Problem description:
Which lines in the records below contain the word "RequestInterface"? Copy each one out.

Material provided:
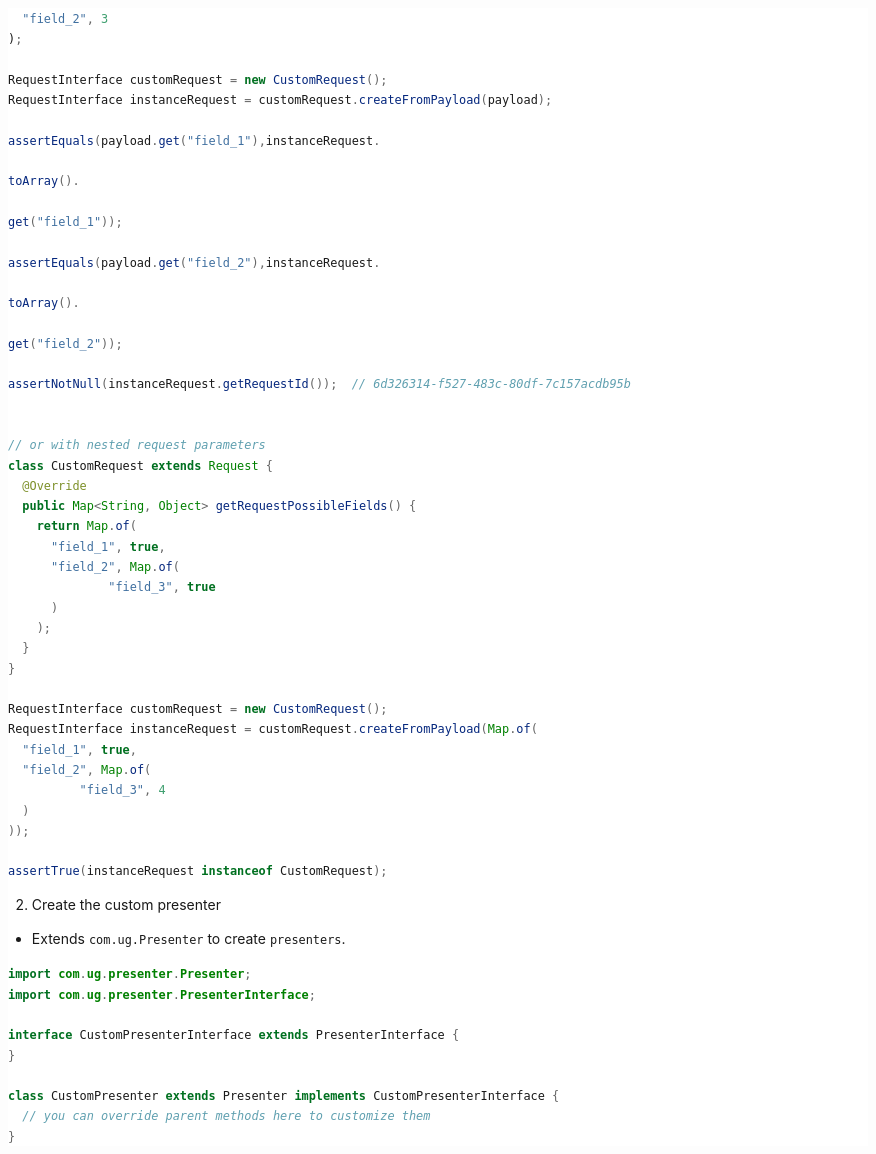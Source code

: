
```java
  "field_2", 3
);

RequestInterface customRequest = new CustomRequest();
RequestInterface instanceRequest = customRequest.createFromPayload(payload);

assertEquals(payload.get("field_1"),instanceRequest.

toArray().

get("field_1"));

assertEquals(payload.get("field_2"),instanceRequest.

toArray().

get("field_2"));

assertNotNull(instanceRequest.getRequestId());  // 6d326314-f527-483c-80df-7c157acdb95b


// or with nested request parameters
class CustomRequest extends Request {
  @Override
  public Map<String, Object> getRequestPossibleFields() {
    return Map.of(
      "field_1", true,
      "field_2", Map.of(
              "field_3", true
      )
    );
  }
}

RequestInterface customRequest = new CustomRequest();
RequestInterface instanceRequest = customRequest.createFromPayload(Map.of(
  "field_1", true,
  "field_2", Map.of(
          "field_3", 4
  )
));

assertTrue(instanceRequest instanceof CustomRequest);
```

2. Create the custom presenter

- Extends `com.ug.Presenter` to create `presenters`.

```java
import com.ug.presenter.Presenter;
import com.ug.presenter.PresenterInterface;

interface CustomPresenterInterface extends PresenterInterface {
}

class CustomPresenter extends Presenter implements CustomPresenterInterface {
  // you can override parent methods here to customize them
}
```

Solution for this task:
RequestInterface customRequest = new CustomRequest();
RequestInterface instanceRequest = customRequest.createFromPayload(payload);
RequestInterface customRequest = new CustomRequest();
RequestInterface instanceRequest = customRequest.createFromPayload(Map.of(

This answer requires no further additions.